Helmut Gollwitzer


Helmut Gollwitzer grew up in a Bavarian parsonage influenced by National Conservatism. Between 1928 and 1932, he studied Protestant theology at the universities in Munich, Erlangen, Jena and Bonn. As a student, he was influenced primarily by his teacher Karl Barth.


Following his first theological exam, Gollwitzer served as a vicar in Munich and then as the palace chaplain and princely tutor in Ernstbrunn near Vienna. He took the side of the Confessing Church in the Kirchenkampf against the German Christians. He became the head of the Thuringian Council of Brethren’s Department of Evangelization in 1936.


One year later, the University of Basel awarded him his doctorate in theology for his dissertation on “Coena Domini”. At Easter of 1937, Martin Niemöller summoned him from Thuringia, where he had been banned from speaking publicly, to Berlin as a theological staff member of the Council of Brethren of the Evangelical Church of the Old Prussian Union. Gollwitzer substituted for Niemöller at St. Anne’s Church in Berlin-Dahlem after he had been arrested.

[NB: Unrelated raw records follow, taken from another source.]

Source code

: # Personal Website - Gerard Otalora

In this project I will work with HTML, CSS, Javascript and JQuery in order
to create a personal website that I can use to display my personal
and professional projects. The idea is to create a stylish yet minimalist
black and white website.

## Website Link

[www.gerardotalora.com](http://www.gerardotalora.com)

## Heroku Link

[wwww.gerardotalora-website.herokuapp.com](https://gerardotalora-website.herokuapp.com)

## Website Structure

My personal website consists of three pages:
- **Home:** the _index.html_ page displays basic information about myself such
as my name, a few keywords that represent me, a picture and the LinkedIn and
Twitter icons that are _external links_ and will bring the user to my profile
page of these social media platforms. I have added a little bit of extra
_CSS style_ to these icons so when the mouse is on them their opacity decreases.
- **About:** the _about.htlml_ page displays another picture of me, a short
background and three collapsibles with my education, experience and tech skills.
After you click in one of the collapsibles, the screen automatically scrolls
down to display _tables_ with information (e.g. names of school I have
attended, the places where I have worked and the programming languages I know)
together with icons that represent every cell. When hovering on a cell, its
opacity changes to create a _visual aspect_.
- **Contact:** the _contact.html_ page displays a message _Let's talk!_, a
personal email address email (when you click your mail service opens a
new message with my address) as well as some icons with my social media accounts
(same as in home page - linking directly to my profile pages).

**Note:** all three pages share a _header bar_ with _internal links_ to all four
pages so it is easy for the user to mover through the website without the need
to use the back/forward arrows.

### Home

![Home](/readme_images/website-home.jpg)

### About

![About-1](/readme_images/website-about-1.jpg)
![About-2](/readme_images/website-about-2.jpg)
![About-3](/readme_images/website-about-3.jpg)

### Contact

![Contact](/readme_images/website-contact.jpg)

Gollwitzer supported aid activities for persecuted Jews in the wake of the November Pogrom in 1938. He also had contact with leading figures of the military resistance. Gollwitzer was arrested briefly and then expelled from Berlin in September 1940 and banned from speaking publicly in the Reich. He served as a medic in World War II


Gollwitzer spent 1945 to 1949 as a prisoner of war of the Soviets. Upon returning home, he became a professor of systematic theology at the University of Bonn. In 1957, he moved to the Freie Universität Berlin’s Department of Protestant Theology where he taught until 1975 and developed a new political theology.


Gollwitzer became an unflagging supporter and promoter of Christian-Jewish dialog in postwar Germany. Politically, he was active in various social movements in the Federal Republic of Germany, especially the peace movement.